• **TASK DETAILS**
Every record below needs to be written out exactly, apart from the pictures.

• **AVAILABLE DATA**
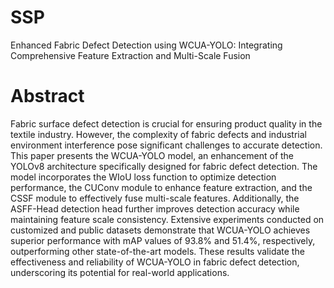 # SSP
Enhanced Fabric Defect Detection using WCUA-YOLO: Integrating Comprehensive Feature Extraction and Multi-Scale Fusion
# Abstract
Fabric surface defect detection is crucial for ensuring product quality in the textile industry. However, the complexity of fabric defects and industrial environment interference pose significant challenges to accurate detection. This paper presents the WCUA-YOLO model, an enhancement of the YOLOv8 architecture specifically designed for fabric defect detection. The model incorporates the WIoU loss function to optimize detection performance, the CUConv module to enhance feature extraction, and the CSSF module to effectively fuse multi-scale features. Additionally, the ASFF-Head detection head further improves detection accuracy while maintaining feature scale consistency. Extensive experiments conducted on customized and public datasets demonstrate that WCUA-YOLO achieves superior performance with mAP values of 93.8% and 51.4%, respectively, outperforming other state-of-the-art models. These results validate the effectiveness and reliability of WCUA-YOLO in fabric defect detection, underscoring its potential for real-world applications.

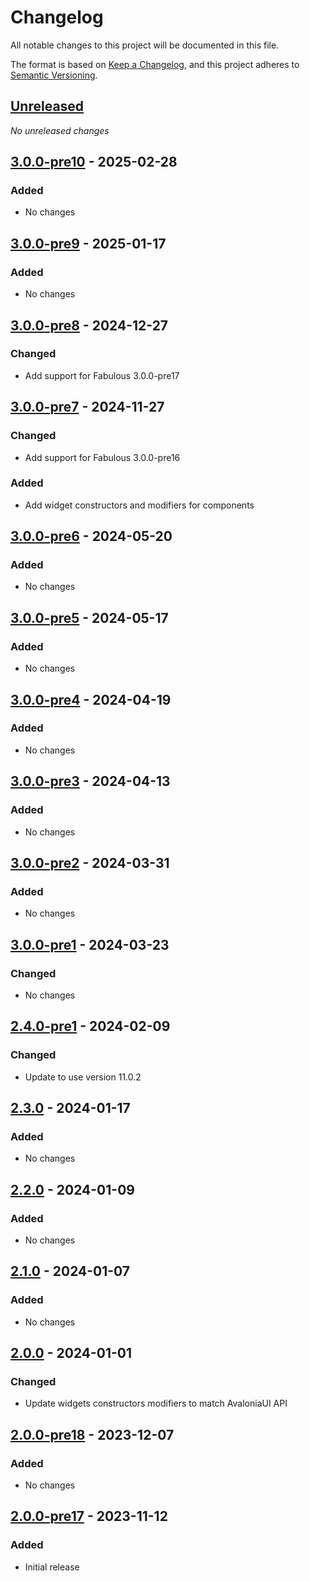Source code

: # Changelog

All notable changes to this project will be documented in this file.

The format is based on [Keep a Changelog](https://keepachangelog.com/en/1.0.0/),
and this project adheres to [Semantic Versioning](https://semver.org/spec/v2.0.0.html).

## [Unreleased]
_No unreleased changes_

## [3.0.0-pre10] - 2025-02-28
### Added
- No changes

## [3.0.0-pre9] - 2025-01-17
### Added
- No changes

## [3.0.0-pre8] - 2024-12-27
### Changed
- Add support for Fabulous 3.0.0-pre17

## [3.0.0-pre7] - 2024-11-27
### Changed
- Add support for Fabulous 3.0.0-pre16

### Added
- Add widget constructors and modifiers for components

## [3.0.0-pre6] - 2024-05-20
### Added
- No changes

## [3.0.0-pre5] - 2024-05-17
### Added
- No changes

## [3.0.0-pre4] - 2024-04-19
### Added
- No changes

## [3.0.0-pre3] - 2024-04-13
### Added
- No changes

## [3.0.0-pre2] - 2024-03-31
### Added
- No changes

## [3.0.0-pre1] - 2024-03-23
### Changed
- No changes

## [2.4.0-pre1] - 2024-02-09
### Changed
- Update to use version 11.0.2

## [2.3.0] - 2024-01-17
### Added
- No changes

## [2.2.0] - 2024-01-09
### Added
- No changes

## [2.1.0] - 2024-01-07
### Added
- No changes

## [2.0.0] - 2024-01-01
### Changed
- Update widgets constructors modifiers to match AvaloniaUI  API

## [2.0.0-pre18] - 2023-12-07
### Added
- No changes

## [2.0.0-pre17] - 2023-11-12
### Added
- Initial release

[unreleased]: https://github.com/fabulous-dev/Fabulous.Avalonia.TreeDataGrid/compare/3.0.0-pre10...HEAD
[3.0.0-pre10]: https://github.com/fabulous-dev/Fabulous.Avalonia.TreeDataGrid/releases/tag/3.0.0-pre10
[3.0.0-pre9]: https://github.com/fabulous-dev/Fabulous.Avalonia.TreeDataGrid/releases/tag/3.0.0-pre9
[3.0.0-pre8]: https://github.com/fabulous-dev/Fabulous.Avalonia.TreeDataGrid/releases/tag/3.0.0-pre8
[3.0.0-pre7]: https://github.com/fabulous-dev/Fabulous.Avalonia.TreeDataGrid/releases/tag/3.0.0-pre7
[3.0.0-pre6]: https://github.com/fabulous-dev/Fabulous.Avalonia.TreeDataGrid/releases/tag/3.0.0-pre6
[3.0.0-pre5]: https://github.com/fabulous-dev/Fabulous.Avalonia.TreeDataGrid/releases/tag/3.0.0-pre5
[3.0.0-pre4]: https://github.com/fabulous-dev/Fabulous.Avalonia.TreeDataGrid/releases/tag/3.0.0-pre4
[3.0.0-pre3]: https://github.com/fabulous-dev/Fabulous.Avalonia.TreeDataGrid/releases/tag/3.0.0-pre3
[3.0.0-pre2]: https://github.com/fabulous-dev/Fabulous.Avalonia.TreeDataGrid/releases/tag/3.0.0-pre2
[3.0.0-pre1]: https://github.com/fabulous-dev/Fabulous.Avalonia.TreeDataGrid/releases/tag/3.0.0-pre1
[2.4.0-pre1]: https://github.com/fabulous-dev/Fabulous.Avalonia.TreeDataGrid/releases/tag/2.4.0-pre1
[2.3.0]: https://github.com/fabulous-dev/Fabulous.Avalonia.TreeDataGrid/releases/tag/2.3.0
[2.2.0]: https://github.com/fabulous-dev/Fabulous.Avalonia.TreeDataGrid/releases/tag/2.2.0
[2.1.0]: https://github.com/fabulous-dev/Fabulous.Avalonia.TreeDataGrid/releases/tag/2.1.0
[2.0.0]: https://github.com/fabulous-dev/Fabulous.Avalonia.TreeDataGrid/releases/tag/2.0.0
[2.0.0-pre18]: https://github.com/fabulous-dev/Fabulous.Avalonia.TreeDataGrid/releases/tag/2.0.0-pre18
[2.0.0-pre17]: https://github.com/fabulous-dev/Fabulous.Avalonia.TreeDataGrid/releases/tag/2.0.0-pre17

• **SOLUTION TO THIS TASK**
 # SSP
Enhanced Fabric Defect Detection using WCUA-YOLO: Integrating Comprehensive Feature Extraction and Multi-Scale Fusion
# Abstract
Fabric surface defect detection is crucial for ensuring product quality in the textile industry. However, the complexity of fabric defects and industrial environment interference pose significant challenges to accurate detection. This paper presents the WCUA-YOLO model, an enhancement of the YOLOv8 architecture specifically designed for fabric defect detection. The model incorporates the WIoU loss function to optimize detection performance, the CUConv module to enhance feature extraction, and the CSSF module to effectively fuse multi-scale features. Additionally, the ASFF-Head detection head further improves detection accuracy while maintaining feature scale consistency. Extensive experiments conducted on customized and public datasets demonstrate that WCUA-YOLO achieves superior performance with mAP values of 93.8% and 51.4%, respectively, outperforming other state-of-the-art models. These results validate the effectiveness and reliability of WCUA-YOLO in fabric defect detection, underscoring its potential for real-world applications.

Source code

: # Changelog

All notable changes to this project will be documented in this file.

The format is based on [Keep a Changelog](https://keepachangelog.com/en/1.0.0/),
and this project adheres to [Semantic Versioning](https://semver.org/spec/v2.0.0.html).

## [Unreleased]
_No unreleased changes_

## [3.0.0-pre10] - 2025-02-28
### Added
- No changes

## [3.0.0-pre9] - 2025-01-17
### Added
- No changes

## [3.0.0-pre8] - 2024-12-27
### Changed
- Add support for Fabulous 3.0.0-pre17

## [3.0.0-pre7] - 2024-11-27
### Changed
- Add support for Fabulous 3.0.0-pre16

### Added
- Add widget constructors and modifiers for components

## [3.0.0-pre6] - 2024-05-20
### Added
- No changes

## [3.0.0-pre5] - 2024-05-17
### Added
- No changes

## [3.0.0-pre4] - 2024-04-19
### Added
- No changes

## [3.0.0-pre3] - 2024-04-13
### Added
- No changes

## [3.0.0-pre2] - 2024-03-31
### Added
- No changes

## [3.0.0-pre1] - 2024-03-23
### Changed
- No changes

## [2.4.0-pre1] - 2024-02-09
### Changed
- Update to use version 11.0.2

## [2.3.0] - 2024-01-17
### Added
- No changes

## [2.2.0] - 2024-01-09
### Added
- No changes

## [2.1.0] - 2024-01-07
### Added
- No changes

## [2.0.0] - 2024-01-01
### Changed
- Update widgets constructors modifiers to match AvaloniaUI  API

## [2.0.0-pre18] - 2023-12-07
### Added
- No changes

## [2.0.0-pre17] - 2023-11-12
### Added
- Initial release

[unreleased]: https://github.com/fabulous-dev/Fabulous.Avalonia.TreeDataGrid/compare/3.0.0-pre10...HEAD
[3.0.0-pre10]: https://github.com/fabulous-dev/Fabulous.Avalonia.TreeDataGrid/releases/tag/3.0.0-pre10
[3.0.0-pre9]: https://github.com/fabulous-dev/Fabulous.Avalonia.TreeDataGrid/releases/tag/3.0.0-pre9
[3.0.0-pre8]: https://github.com/fabulous-dev/Fabulous.Avalonia.TreeDataGrid/releases/tag/3.0.0-pre8
[3.0.0-pre7]: https://github.com/fabulous-dev/Fabulous.Avalonia.TreeDataGrid/releases/tag/3.0.0-pre7
[3.0.0-pre6]: https://github.com/fabulous-dev/Fabulous.Avalonia.TreeDataGrid/releases/tag/3.0.0-pre6
[3.0.0-pre5]: https://github.com/fabulous-dev/Fabulous.Avalonia.TreeDataGrid/releases/tag/3.0.0-pre5
[3.0.0-pre4]: https://github.com/fabulous-dev/Fabulous.Avalonia.TreeDataGrid/releases/tag/3.0.0-pre4
[3.0.0-pre3]: https://github.com/fabulous-dev/Fabulous.Avalonia.TreeDataGrid/releases/tag/3.0.0-pre3
[3.0.0-pre2]: https://github.com/fabulous-dev/Fabulous.Avalonia.TreeDataGrid/releases/tag/3.0.0-pre2
[3.0.0-pre1]: https://github.com/fabulous-dev/Fabulous.Avalonia.TreeDataGrid/releases/tag/3.0.0-pre1
[2.4.0-pre1]: https://github.com/fabulous-dev/Fabulous.Avalonia.TreeDataGrid/releases/tag/2.4.0-pre1
[2.3.0]: https://github.com/fabulous-dev/Fabulous.Avalonia.TreeDataGrid/releases/tag/2.3.0
[2.2.0]: https://github.com/fabulous-dev/Fabulous.Avalonia.TreeDataGrid/releases/tag/2.2.0
[2.1.0]: https://github.com/fabulous-dev/Fabulous.Avalonia.TreeDataGrid/releases/tag/2.1.0
[2.0.0]: https://github.com/fabulous-dev/Fabulous.Avalonia.TreeDataGrid/releases/tag/2.0.0
[2.0.0-pre18]: https://github.com/fabulous-dev/Fabulous.Avalonia.TreeDataGrid/releases/tag/2.0.0-pre18
[2.0.0-pre17]: https://github.com/fabulous-dev/Fabulous.Avalonia.TreeDataGrid/releases/tag/2.0.0-pre17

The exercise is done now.